In The Lawyer Bubble, Steven J. Harper explores how the legal profession came to this sorry state. He investigates the troubling mismatch between the number of lawyers produced and the number of law jobs available, skyrocketing rates of attorney dissatisfaction, and an overall sense that what once made the law a unique vocation is disappearing. He outlines how this much-discussed crisis germinated with the U.S News rankings obsession, the rapid growth in law school tuition, and the use of short-term business school-type metrics to measure success in firms all of which have intensified during the Great Recession.

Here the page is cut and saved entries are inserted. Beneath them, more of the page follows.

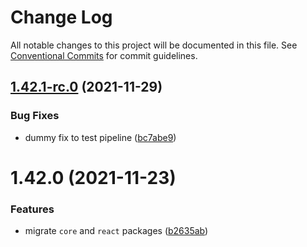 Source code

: # Change Log

All notable changes to this project will be documented in this file.
See [Conventional Commits](https://conventionalcommits.org) for commit guidelines.

## [1.42.1-rc.0](https://github.com/Farfetch/blackout/compare/@farfetch/blackout-core@1.42.0...@farfetch/blackout-core@1.42.1-rc.0) (2021-11-29)


### Bug Fixes

* dummy fix to test pipeline ([bc7abe9](https://github.com/Farfetch/blackout/commit/bc7abe9743bd1193e38769c50249fdfaad7bbd1a))





# 1.42.0 (2021-11-23)


### Features

* migrate `core` and `react` packages ([b2635ab](https://github.com/Farfetch/blackout/commit/b2635ab3a3a714a2166a38d9463a9e327902b1ca))
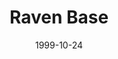 ---
mission_id: ravenbase
editorsChoice:
title: "Raven Base"
authors: 
    - "Ross Sheddon"
date: 1999-10-24
filename: "ravenbase.zip"
description: "Kyle and Jan have discovered the Imperial Commando base on Desal, where the strongest and most elite storm troopers go. But as Kyle lands on an asteroid just outside Desal where he was to make a operations base for his mission, he realizes how wrong his reserch had been..."
cover: "dangroom.png"
levelReplaced:	SECBASE
difficulty: no
bm:	yes
fme: yes
wax: yes
three_do: no
voc: yes
gmd: yes
vue: no
lfd: no
base: "New level from scratch" 
editors: "Wedit, FME, BMPBM"

--- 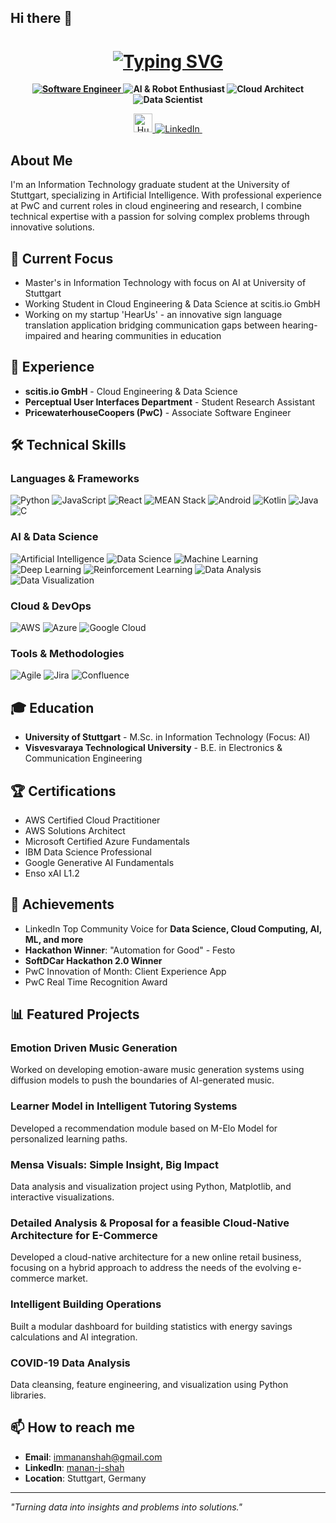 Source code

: ## Hi there 👋

<!--
**MananCoder29/MananCoder29** is a ✨ _special_ ✨ repository because its `README.md` (this file) appears on your GitHub profile.
-->
<h1 align="center">
  <a href="https://git.io/typing-svg">
    <picture>
      <source media="(prefers-color-scheme: dark)" srcset="https://readme-typing-svg.herokuapp.com?font=Montserrat&weight=600&size=28&duration=3000&pause=1000&color=ffffff&center=true&vCenter=true&width=500&lines=I'm+Manan+Jignesh+Shah">
      <source media="(prefers-color-scheme: light)" srcset="https://readme-typing-svg.herokuapp.com?font=Montserrat&weight=600&size=28&duration=3000&pause=1000&color=000000&center=true&vCenter=true&width=500&lines=I'm+Manan+Jignesh+Shah">
      <img alt="Typing SVG" src="https://readme-typing-svg.herokuapp.com?font=Montserrat&weight=600&size=28&duration=3000&pause=1000&color=000000&center=true&vCenter=true&width=500&lines=I'm+Manan+Jignesh+Shah">
    </picture>
  </a>
</h1>

<p align="center" style="font-weight:bold">
  <a href="https://git.io/typing-svg">
    <picture>
      <source media="(prefers-color-scheme: dark)" srcset="https://readme-typing-svg.herokuapp.com?font=Fira+Code&size=18&duration=2000&pause=2000&color=ffffff&center=true&vCenter=true&repeat=true&width=250&lines=👨‍💻+Software+Engineer">
      <source media="(prefers-color-scheme: light)" srcset="https://readme-typing-svg.herokuapp.com?font=Fira+Code&size=18&duration=2000&pause=2000&color=000000&center=true&vCenter=true&repeat=true&width=250&lines=👨‍💻+Software+Engineer">
      <img alt="Software Engineer" src="https://readme-typing-svg.herokuapp.com?font=Fira+Code&size=18&duration=2000&pause=2000&color=000000&center=true&vCenter=true&repeat=true&width=250&lines=👨‍💻+Software+Engineer">
    </picture>
  </a>

  <a href="https://git.io/typing-svg" style="text-decoration: none; font-weight: bold;">
    <picture>
      <source media="(prefers-color-scheme: dark)" srcset="https://readme-typing-svg.herokuapp.com?font=Fira+Code&size=18&duration=2000&pause=2000&color=ffffff&center=true&vCenter=true&repeat=true&width=250&lines=🤖+AI+%26+Robot+Enthusiast">
      <source media="(prefers-color-scheme: light)" srcset="https://readme-typing-svg.herokuapp.com?font=Fira+Code&size=18&duration=2000&pause=2000&color=000000&center=true&vCenter=true&repeat=true&width=250&lines=🤖+AI+%26+Robot+Enthusiast">
      <img alt="AI & Robot Enthusiast" src="https://readme-typing-svg.herokuapp.com?font=Fira+Code&size=18&duration=2000&pause=2000&color=000000&center=true&vCenter=true&repeat=true&width=250&lines=🤖+AI+%26+Robot+Enthusiast">
    </picture>
  </a>
  
  <a style="text-decoration: none; font-weight: bold;" href="https://git.io/typing-svg">
    <picture>
      <source media="(prefers-color-scheme: dark)" srcset="https://readme-typing-svg.herokuapp.com?font=Fira+Code&size=18&duration=2000&pause=2000&color=ffffff&center=true&vCenter=true&repeat=true&width=200&lines=☁️+Cloud+Architect">
      <source media="(prefers-color-scheme: light)" srcset="https://readme-typing-svg.herokuapp.com?font=Fira+Code&size=18&duration=2000&pause=2000&color=000000&center=true&vCenter=true&repeat=true&width=200&lines=☁️+Cloud+Architect">
      <img alt="Cloud Architect" src="https://readme-typing-svg.herokuapp.com?font=Fira+Code&size=18&duration=2000&pause=2000&color=000000&center=true&vCenter=true&repeat=true&width=200&lines=☁️+Cloud+Architect">
    </picture>
  </a>
  
  <a style="text-decoration: none; font-weight: bold;" href="https://git.io/typing-svg">
    <picture>
      <source media="(prefers-color-scheme: dark)" srcset="https://readme-typing-svg.herokuapp.com?font=Fira+Code&size=18&duration=2000&pause=2000&color=ffffff&center=true&vCenter=true&repeat=true&width=200&lines=📊+Data+Scientist">
      <source media="(prefers-color-scheme: light)" srcset="https://readme-typing-svg.herokuapp.com?font=Fira+Code&size=18&duration=2000&pause=2000&color=000000&center=true&vCenter=true&repeat=true&width=200&lines=📊+Data+Scientist">
      <img alt="Data Scientist" src="https://readme-typing-svg.herokuapp.com?font=Fira+Code&size=18&duration=2000&pause=2000&color=000000&center=true&vCenter=true&repeat=true&width=200&lines=📊+Data+Scientist">
    </picture>
  </a>
</p>

<div align="center">
   <a href="https://huggingface.co/mananshah296" target="_blank">
     <img src="https://huggingface.co/front/assets/huggingface_logo.svg" alt="Hugging Face Logo" width="30" />
  </a>
  <!-- LinkedIn Icon with target="_blank" -->
  <a href="https://www.linkedin.com/in/manan-j-shah/" target="_blank">
    <img src="https://img.shields.io/badge/LinkedIn-0A66C2?style=for-the-badge&logo=linkedin" alt="LinkedIn"/>
  </a>
  
  <!-- Profile Views Counter -->
  <img src="https://komarev.com/ghpvc/?username=MananCoder29&style=for-the-badge&color=blue" alt=""/>
</div>

## About Me

I'm an Information Technology graduate student at the University of Stuttgart, specializing in Artificial Intelligence. With professional experience at PwC and current roles in cloud engineering and research, I combine technical expertise with a passion for solving complex problems through innovative solutions.

## 🔭 Current Focus

- Master's in Information Technology with focus on AI at University of Stuttgart
- Working Student in Cloud Engineering & Data Science at scitis.io GmbH
- Working on my startup 'HearUs' - an innovative sign language translation application bridging communication gaps between hearing-impaired and hearing communities in education

## 💼 Experience

- **scitis.io GmbH** - Cloud Engineering & Data Science
- **Perceptual User Interfaces Department** - Student Research Assistant
- **PricewaterhouseCoopers (PwC)** - Associate Software Engineer

## 🛠️ Technical Skills

### Languages & Frameworks
![Python](https://img.shields.io/badge/-Python-3776AB?style=flat-square&logo=python&logoColor=white)
![JavaScript](https://img.shields.io/badge/-JavaScript-F7DF1E?style=flat-square&logo=javascript&logoColor=black)
![React](https://img.shields.io/badge/-React-61DAFB?style=flat-square&logo=react&logoColor=black)
![MEAN Stack](https://img.shields.io/badge/-MEAN%20Stack-00B388?style=flat-square&logo=mongodb&logoColor=white)
![Android](https://img.shields.io/badge/-Android-3DDC84?style=flat-square&logo=android&logoColor=white)
![Kotlin](https://img.shields.io/badge/-Kotlin-7F52FF?style=flat-square&logo=kotlin&logoColor=white)
![Java](https://img.shields.io/badge/-Java-007396?style=flat-square&logo=java&logoColor=white)
![C](https://img.shields.io/badge/-C%20Language-A8B9CC?style=flat-square&logo=c&logoColor=black)

### AI & Data Science
![Artificial Intelligence](https://img.shields.io/badge/-Artificial%20Intelligence-0078D7?style=flat-square&logo=ai&logoColor=white)
![Data Science](https://img.shields.io/badge/-Data%20Science-38B2AC?style=flat-square&logo=datascience&logoColor=white)
![Machine Learning](https://img.shields.io/badge/-Machine%20Learning-FF6F00?style=flat-square&logo=tensorflow&logoColor=white)
![Deep Learning](https://img.shields.io/badge/-Deep%20Learning-FF6F00?style=flat-square&logo=pytorch&logoColor=white)
![Reinforcement Learning](https://img.shields.io/badge/-Reinforcement%20Learning-9cf?style=flat-square&logo=python&logoColor=black)
![Data Analysis](https://img.shields.io/badge/-Data%20Analysis-4479A1?style=flat-square&logo=matplotlib&logoColor=white)
![Data Visualization](https://img.shields.io/badge/-Data%20Visualization-FF6384?style=flat-square&logo=chartdotjs&logoColor=white)

### Cloud & DevOps
![AWS](https://img.shields.io/badge/AWS-%23FF9900.svg?style=flat-square&logo=amazon-aws&logoColor=white)
![Azure](https://img.shields.io/badge/Azure-%230072C6.svg?style=flat-square&logo=azure-devops&logoColor=white)
![Google Cloud](https://img.shields.io/badge/-Google%20Cloud-4285F4?style=flat-square&logo=googlecloud&logoColor=white)

### Tools & Methodologies
![Agile](https://img.shields.io/badge/-Agile-47A248?style=flat-square&logo=agile&logoColor=white)
![Jira](https://img.shields.io/badge/-Jira-0052CC?style=flat-square&logo=jira&logoColor=white)
![Confluence](https://img.shields.io/badge/-Confluence-172B4D?style=flat-square&logo=confluence&logoColor=white)

## 🎓 Education

- **University of Stuttgart** - M.Sc. in Information Technology (Focus: AI)
- **Visvesvaraya Technological University** - B.E. in Electronics & Communication Engineering

## 🏆 Certifications

- AWS Certified Cloud Practitioner
- AWS Solutions Architect
- Microsoft Certified Azure Fundamentals
- IBM Data Science Professional
- Google Generative AI Fundamentals
- Enso xAI L1.2

## 🏅 Achievements

- LinkedIn Top Community Voice for <B>Data Science, Cloud Computing, AI, ML, and more</B>
- <B>Hackathon Winner</B>: "Automation for Good" - Festo
- <B>SoftDCar Hackathon 2.0 Winner</B>
- PwC Innovation of Month: Client Experience App
- PwC Real Time Recognition Award

## 📊 Featured Projects
### Emotion Driven Music Generation
Worked on developing emotion-aware music generation systems using diffusion models to push the boundaries of AI-generated music. 

### Learner Model in Intelligent Tutoring Systems
Developed a recommendation module based on M-Elo Model for personalized learning paths.

### Mensa Visuals: Simple Insight, Big Impact
Data analysis and visualization project using Python, Matplotlib, and interactive visualizations.

### Detailed Analysis & Proposal for a feasible Cloud-Native Architecture for E-Commerce
Developed a cloud-native architecture for a new online retail business, focusing on a hybrid approach to address the needs of the evolving e-commerce market.

### Intelligent Building Operations
Built a modular dashboard for building statistics with energy savings calculations and AI integration.

### COVID-19 Data Analysis
Data cleansing, feature engineering, and visualization using Python libraries.

## 📫 How to reach me

- **Email**: immananshah@gmail.com
- **LinkedIn**: [manan-j-shah](https://www.linkedin.com/in/manan-j-shah/)
- **Location**: Stuttgart, Germany

---

*"Turning data into insights and problems into solutions."*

As Harper reveals, the numbers are as astonishing as they are disheartening. Though the Bureau of Labor Statistics estimates that only 73,600 legal jobs will be created this decade, 50,000 law students graduate each year, and 85% of them graduate with around $100,000 in debt. Among those lucky enough to find a job that requires a JD, only one in ten will end up working for the sort of six-figure salary necessary to begin paying off that debt. Among those lucky few, even fewer will achieve equity partnerships, which are more and more out of reach as current partners work to increase the ratio of associates to partners in their firms. The game is rigged, yet eager hordes of bright young people continue to step over each other in order to get at jobs with high rates of depression, life-consuming hours, and not as sure a guarantee of financial stability as they expect. No one within the system has any incentive to buck it, and as a once-respected profession devolves into just another business, life is going to become ever more miserable for the vast majority of law students and lawyers.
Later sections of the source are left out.